Ahora seguro que tu mente dirá que no puede ser, que si es un gigante no puede ser enano, y que si es enano no puede ser gigante y puede que tengas razón. Pero el protagonista de este cuento es un enano gigante.

Creció como todos en un hogar normal de una familia normal. No habría mucho que contar de su historia que no sea parecida a la de todos y, por lo tanto, no justifica perder el tiempo en su relato.

Lo que importa es que un día se dio cuenta de que debía partir. De alguna forma el esperaba esta llamada espiritual y estaba preparado para acudir. Sin embargo, le decepcionó descubrir que la llamada que tanto esperaba no era con clarines y fanfarrias, que no venían carruajes con tesoros para compensarlo por su partida y que ni siquiera se le encomendaba el rescate de ninguna princesa, ni la muerte de algún dragón. Era tan solo una llamada: ¡TRINNN…! Y ya está.

Pero el enano gigante no podía desoírla. ¡Debía partir!

Se preparó mil argumentos sobre el deber, sobre la responsabilidad y sobre el sacrificio, que utilizaria para responder a todos aquellos que le rogaran que se quedara. Ensayó gestos de desprecio para los que le ofrecieran dinero por quedarse. Ensayó besos inocentes para dejar en la frente a las damas que trataran de entregarle su virtud a cambio de su renuncia a partir…

No tuvo que usarlos, porque a la hora de su partida no habia nadie. La calle estaba simplemente desierta. Quizá si hubiera sido un enano le hubiesen pedido que se quedara. Tal vez de ser gigante gigante le hubieran rogado lo mismo. Pero a él no, él no era ni una cosa ni otra, ni siquiera era ninguna de las dos.

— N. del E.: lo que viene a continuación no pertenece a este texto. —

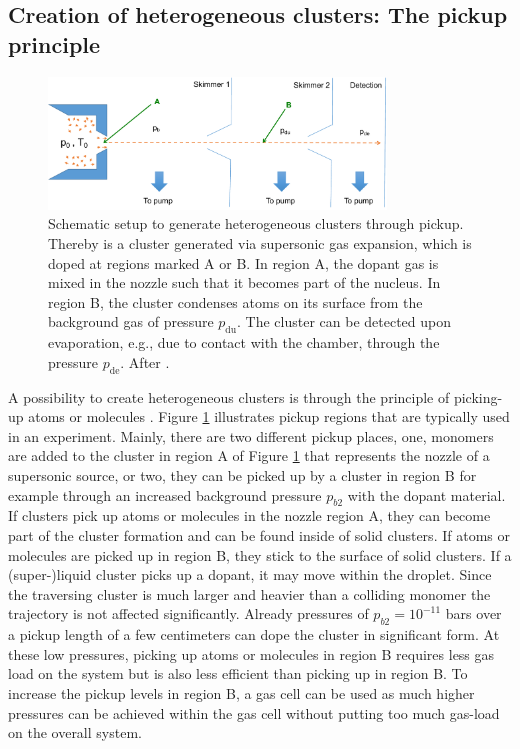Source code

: \subsection{Creation of heterogeneous clusters: The pickup principle}\label{sec:heterogeneous-cluster}
\begin{figure}
	\centering
		\includegraphics[width=0.80\textwidth]{images/pick-up.pdf}
	\caption[Schematic of a pickup (gas-)source.]{Schematic setup to generate heterogeneous clusters through pickup. Thereby is a cluster generated via supersonic gas expansion, which is doped at regions marked A or B. In region A, the dopant gas is mixed in the nozzle such that it becomes part of the nucleus. In region B, the cluster condenses atoms on its surface from the background gas of pressure $p_{\text{du}}$. The cluster can be detected upon evaporation, e.g., due to contact with the chamber, through the pressure $p_{\text{de}}$. After \cite{Gough-1985-JChemPhys,Haberland-1994-Springer}.}
	\label{fig:pickupPrinciple}
\end{figure}
A possibility to create heterogeneous clusters is through the principle of picking-up atoms or molecules \cite{Gough-1985-JChemPhys,Haberland-1994-Springer}. Figure \ref{fig:pickupPrinciple} illustrates pickup regions that are typically used in an experiment. Mainly, there are two different pickup places, one, monomers are added to the cluster in region A of Figure \ref{fig:pickupPrinciple} that represents the nozzle of a supersonic source, or two, they can be picked up by a cluster in region B for example through an increased background pressure $p_{b2}$ with the dopant material. If clusters pick up atoms or molecules in the nozzle region A, they can become part of the cluster formation and can be found inside of solid clusters. If atoms or molecules are picked up in region B, they stick to the surface of solid clusters. If a (super-)liquid cluster picks up a dopant, it may move within the droplet. Since the traversing cluster is much larger and heavier than a colliding monomer the trajectory is not affected significantly. Already pressures of $p_{b2}=10^{-11}$ bars over a pickup length of a few centimeters can dope the cluster in significant form. At these low pressures, picking up atoms or molecules in region B requires less gas load on the system but is also less efficient than picking up in region B. To increase the pickup levels in region B, a gas cell can be used as much higher pressures can be achieved within the gas cell without putting too much gas-load on the overall system.\\
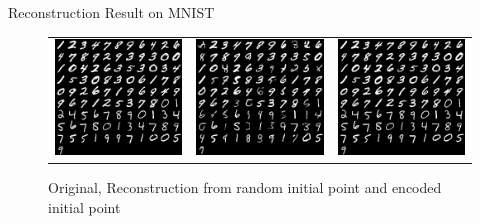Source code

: \documentclass[10pt]{beamer}
\begin{document}
\begin{frame}{Reconstruction Result on MNIST}
\begin{figure}[H]
\centering
\hspace*{-1cm}
\begin{tabular}{ccc}
\includegraphics[width=1.5in]{reconstr_original.png} &
\includegraphics[width=1.5in]{reconstr_random_z.png} &
\includegraphics[width=1.5in]{reconstr_encoded.png}
\end{tabular}
\caption{Original, Reconstruction from random initial point and encoded initial point}
\end{figure}
\end{frame}
\end{document}
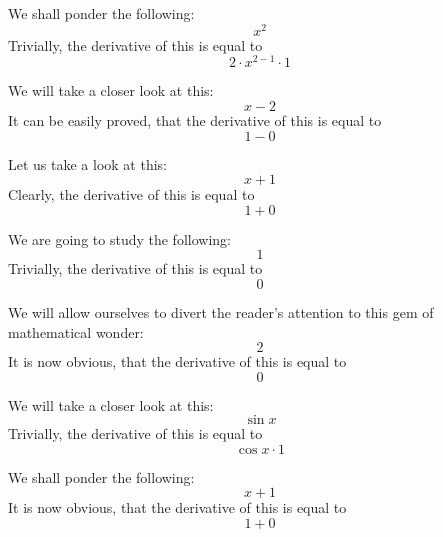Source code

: \documentclass{article}
\begin{document}
We shall ponder the following:
\begin{equation}
x ^{2 } 
\end{equation}
Trivially, the derivative of this is equal to
\begin{equation}
2 \cdot x ^{2 - 1 } \cdot 1 
\end{equation}

We will take a closer look at this:
\begin{equation}
x - 2 
\end{equation}
It can be easily proved, that the derivative of this is equal to
\begin{equation}
1 - 0 
\end{equation}

Let us take a look at this:
\begin{equation}
x + 1 
\end{equation}
Clearly, the derivative of this is equal to
\begin{equation}
1 + 0 
\end{equation}

We are going to study the following:
\begin{equation}
1 
\end{equation}
Trivially, the derivative of this is equal to
\begin{equation}
0 
\end{equation}

We will allow ourselves to divert the reader's attention to this gem of mathematical wonder:
\begin{equation}
2 
\end{equation}
It is now obvious, that the derivative of this is equal to
\begin{equation}
0 
\end{equation}

We will take a closer look at this:
\begin{equation}
\sin x 
\end{equation}
Trivially, the derivative of this is equal to
\begin{equation}
\cos x \cdot 1 
\end{equation}

We shall ponder the following:
\begin{equation}
x + 1 
\end{equation}
It is now obvious, that the derivative of this is equal to
\begin{equation}
1 + 0 
\end{equation}
\end{document}
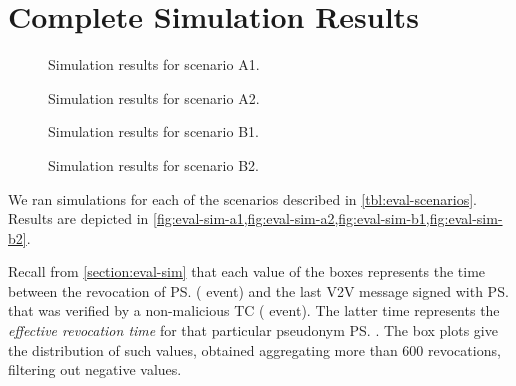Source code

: \section{Complete Simulation Results}
\label{appendix:simulation}



\begin{figure}[t]
    \centering
    \hspace*{-0.3cm}
    \resizebox{.9\linewidth}{!} {
      
    } \caption{Simulation results for scenario A1.}
    \label{fig:eval-sim-a1}
\end{figure}

\begin{figure}[t]
    \centering
    \hspace*{-0.3cm}
    \resizebox{.9\linewidth}{!} {
      
    } \caption{Simulation results for scenario A2.}
    \label{fig:eval-sim-a2}
\end{figure}

\begin{figure}[t]
    \centering
    \hspace*{-0.3cm}
    \resizebox{.9\linewidth}{!} {
      
    } \caption{Simulation results for scenario B1.}
    \label{fig:eval-sim-b1}
\end{figure}

\begin{figure}[t]
    \centering
    \hspace*{-0.3cm}
    \resizebox{.9\linewidth}{!} {
      
    } \caption{Simulation results for scenario B2.}
    \label{fig:eval-sim-b2}
\end{figure}

We ran simulations for each of the scenarios described in
\cref{tbl:eval-scenarios}. Results are depicted in
\cref{fig:eval-sim-a1,fig:eval-sim-a2,fig:eval-sim-b1,fig:eval-sim-b2}.

Recall from \cref{section:eval-sim} that each value of the boxes represents the
time between the revocation of \ps{} (\funcrevokedaa{} event) and the last
\ac{V2V} message signed with \ps{} that was verified by a non-malicious \ac{TC}
(\funcverify{} event). The latter time represents the \emph{effective revocation
time} for that particular pseudonym \ps. The box plots give the distribution of
such values, obtained aggregating more than 600 revocations, filtering out
negative values.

Él era la suma de todo y eso no se podía comprender.

Se fue en silencio, con la cabeza baja, cosa que no le costaba mucho porque era un enano, y la frente bien alta, cosa que le era sencillo por ser gigante.

Él se preguntaba: «¿Cómo es posible que nadie llore mi partida? ¿Cómo he llegado a no ser necesario para nadie? ¿Cómo puede ser que todos puedan vivir sin mí? ¿Cómo pueden saber todos que me voy por tanto tiempo y ninguno pedirme que me quede?»

A medida que andaba hacia la montaña se dio cuenta con dolor de que ciertamente los que allí quedaban tampoco debían ser tan imprescindibles para él, porque sino, se dijo con sinceridad, sino, no se estaría yendo.

A medida que caminaba se iba sintiendo cada vez más pequeño y eso, paradójicamente, lo hizo saberse cada vez más grande.